[The problem] Return, from the data below, each line that contains the word "waarde".

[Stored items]
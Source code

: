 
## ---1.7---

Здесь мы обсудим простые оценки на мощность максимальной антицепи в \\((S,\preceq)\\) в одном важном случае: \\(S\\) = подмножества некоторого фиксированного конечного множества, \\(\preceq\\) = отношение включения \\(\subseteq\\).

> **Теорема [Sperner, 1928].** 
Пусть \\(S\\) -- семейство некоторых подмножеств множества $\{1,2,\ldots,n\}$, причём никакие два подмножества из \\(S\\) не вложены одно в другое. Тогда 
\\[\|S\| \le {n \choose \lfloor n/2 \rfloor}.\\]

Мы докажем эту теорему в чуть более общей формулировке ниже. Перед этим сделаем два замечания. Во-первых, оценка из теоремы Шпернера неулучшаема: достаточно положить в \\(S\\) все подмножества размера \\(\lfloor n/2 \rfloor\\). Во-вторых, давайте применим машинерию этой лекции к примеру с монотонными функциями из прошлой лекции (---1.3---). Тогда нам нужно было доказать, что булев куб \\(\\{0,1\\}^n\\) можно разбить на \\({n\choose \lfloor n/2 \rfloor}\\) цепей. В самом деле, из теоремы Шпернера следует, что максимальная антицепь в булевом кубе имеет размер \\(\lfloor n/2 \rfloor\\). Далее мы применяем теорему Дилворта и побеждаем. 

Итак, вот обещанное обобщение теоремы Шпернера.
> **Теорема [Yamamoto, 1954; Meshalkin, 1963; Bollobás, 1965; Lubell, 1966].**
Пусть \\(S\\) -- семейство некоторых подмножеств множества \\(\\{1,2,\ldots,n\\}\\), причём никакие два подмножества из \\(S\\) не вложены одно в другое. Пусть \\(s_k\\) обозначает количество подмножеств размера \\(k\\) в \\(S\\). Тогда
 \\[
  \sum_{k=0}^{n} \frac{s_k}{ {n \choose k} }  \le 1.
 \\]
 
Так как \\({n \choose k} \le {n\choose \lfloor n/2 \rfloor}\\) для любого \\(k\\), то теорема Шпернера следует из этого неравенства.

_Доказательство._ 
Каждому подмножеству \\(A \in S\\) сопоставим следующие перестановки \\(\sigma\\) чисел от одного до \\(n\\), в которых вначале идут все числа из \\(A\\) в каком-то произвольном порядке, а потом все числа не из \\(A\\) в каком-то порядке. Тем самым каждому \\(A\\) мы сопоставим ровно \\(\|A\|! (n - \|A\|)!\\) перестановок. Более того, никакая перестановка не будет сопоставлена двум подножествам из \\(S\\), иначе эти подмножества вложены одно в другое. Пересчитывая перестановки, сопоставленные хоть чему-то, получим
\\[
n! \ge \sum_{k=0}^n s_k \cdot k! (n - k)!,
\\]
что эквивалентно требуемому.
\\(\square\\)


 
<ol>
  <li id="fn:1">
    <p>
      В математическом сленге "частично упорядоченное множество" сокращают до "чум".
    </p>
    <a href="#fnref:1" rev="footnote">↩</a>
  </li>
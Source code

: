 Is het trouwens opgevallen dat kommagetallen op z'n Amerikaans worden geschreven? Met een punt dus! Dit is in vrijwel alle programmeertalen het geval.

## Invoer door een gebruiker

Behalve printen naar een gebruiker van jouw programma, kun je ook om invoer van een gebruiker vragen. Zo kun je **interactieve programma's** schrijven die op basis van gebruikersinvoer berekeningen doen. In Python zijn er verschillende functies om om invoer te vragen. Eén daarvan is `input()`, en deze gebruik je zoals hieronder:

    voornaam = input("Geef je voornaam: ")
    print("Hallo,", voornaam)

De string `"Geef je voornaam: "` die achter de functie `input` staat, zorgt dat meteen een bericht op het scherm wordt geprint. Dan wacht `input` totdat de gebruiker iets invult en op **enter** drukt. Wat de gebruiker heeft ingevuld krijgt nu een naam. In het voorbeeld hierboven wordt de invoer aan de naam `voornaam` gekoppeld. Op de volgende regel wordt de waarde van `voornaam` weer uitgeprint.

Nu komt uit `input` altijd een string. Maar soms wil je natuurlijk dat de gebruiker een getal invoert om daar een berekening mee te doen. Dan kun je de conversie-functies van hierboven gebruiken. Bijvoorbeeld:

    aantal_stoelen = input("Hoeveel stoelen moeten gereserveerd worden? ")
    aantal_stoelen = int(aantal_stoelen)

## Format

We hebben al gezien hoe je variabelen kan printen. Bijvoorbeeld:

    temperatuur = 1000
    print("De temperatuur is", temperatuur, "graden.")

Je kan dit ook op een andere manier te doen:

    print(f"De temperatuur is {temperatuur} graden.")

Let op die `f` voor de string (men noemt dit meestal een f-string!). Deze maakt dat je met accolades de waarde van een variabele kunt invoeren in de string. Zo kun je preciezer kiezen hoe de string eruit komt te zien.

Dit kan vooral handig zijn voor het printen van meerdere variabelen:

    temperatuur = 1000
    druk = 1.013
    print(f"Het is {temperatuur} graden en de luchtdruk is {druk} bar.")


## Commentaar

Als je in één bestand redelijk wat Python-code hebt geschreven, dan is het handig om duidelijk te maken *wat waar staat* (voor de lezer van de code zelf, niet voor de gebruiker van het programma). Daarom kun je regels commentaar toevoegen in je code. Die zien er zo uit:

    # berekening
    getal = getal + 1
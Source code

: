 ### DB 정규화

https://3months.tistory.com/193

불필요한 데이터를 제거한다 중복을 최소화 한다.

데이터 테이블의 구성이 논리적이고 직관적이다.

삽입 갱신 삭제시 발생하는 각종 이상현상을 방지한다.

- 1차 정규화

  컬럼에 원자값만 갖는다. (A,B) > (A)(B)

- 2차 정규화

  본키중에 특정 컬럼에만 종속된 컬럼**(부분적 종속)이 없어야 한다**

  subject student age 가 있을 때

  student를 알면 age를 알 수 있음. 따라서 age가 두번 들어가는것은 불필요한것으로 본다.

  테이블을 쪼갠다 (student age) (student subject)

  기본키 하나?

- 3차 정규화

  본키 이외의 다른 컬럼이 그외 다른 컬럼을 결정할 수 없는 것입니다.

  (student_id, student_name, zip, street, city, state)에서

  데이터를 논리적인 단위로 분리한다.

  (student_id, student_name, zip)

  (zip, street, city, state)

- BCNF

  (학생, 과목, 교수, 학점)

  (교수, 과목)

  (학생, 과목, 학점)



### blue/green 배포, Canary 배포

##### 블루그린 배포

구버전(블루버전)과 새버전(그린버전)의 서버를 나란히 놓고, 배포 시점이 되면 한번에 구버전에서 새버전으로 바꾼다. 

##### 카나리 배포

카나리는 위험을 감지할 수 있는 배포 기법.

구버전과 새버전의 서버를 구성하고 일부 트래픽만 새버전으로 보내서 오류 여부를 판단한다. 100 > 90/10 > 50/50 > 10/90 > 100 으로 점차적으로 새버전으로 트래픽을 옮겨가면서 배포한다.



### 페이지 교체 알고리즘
...
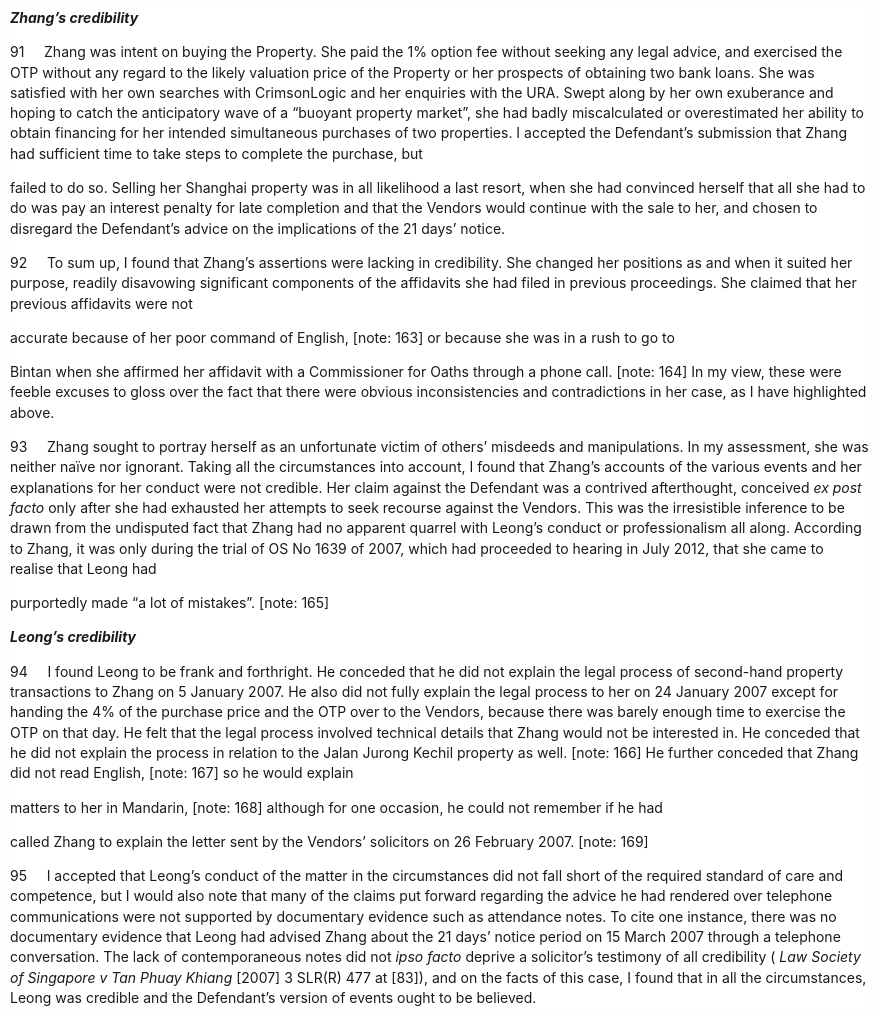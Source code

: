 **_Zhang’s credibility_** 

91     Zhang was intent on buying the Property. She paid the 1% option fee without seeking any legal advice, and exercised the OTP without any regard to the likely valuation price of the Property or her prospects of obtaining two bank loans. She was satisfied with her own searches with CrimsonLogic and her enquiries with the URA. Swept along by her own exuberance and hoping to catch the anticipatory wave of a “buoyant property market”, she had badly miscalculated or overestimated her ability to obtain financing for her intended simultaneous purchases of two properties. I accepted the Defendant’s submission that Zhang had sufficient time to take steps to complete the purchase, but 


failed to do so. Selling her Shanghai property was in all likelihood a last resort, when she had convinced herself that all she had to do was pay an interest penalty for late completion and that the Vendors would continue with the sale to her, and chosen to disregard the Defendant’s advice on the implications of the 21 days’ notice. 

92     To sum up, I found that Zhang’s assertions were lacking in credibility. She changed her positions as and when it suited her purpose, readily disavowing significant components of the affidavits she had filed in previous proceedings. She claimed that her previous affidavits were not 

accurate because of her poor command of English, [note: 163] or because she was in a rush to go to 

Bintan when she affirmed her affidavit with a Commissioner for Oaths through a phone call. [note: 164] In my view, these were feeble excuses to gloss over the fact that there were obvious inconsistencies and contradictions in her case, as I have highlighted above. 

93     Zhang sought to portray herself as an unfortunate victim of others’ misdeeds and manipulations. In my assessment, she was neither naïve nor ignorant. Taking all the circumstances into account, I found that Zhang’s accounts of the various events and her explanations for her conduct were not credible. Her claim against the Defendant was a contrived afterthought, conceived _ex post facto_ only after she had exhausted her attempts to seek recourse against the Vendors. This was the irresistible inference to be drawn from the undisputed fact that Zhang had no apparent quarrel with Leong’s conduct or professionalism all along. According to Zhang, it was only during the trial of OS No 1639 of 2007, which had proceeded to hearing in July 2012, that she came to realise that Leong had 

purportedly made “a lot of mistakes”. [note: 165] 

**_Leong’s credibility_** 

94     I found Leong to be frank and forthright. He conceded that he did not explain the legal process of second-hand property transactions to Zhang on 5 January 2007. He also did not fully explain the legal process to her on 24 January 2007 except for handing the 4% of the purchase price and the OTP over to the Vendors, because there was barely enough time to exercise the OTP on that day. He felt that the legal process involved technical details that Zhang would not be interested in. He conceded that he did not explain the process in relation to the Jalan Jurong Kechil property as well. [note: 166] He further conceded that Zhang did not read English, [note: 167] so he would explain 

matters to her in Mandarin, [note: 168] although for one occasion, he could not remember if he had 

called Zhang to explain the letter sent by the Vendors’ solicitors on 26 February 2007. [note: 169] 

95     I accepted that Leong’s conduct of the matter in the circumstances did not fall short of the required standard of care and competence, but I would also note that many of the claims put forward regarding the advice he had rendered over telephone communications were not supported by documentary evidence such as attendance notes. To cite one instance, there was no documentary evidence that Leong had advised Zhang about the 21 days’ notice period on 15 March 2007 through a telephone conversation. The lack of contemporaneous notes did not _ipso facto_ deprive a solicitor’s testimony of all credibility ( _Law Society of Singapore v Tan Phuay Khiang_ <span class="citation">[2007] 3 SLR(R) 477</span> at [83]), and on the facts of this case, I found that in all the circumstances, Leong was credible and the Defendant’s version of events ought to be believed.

[Response to this task]
De string `"Geef je voornaam: "` die achter de functie `input` staat, zorgt dat meteen een bericht op het scherm wordt geprint. Dan wacht `input` totdat de gebruiker iets invult en op **enter** drukt. Wat de gebruiker heeft ingevuld krijgt nu een naam. In het voorbeeld hierboven wordt de invoer aan de naam `voornaam` gekoppeld. Op de volgende regel wordt de waarde van `voornaam` weer uitgeprint.
Let op die `f` voor de string (men noemt dit meestal een f-string!). Deze maakt dat je met accolades de waarde van een variabele kunt invoeren in de string. Zo kun je preciezer kiezen hoe de string eruit komt te zien.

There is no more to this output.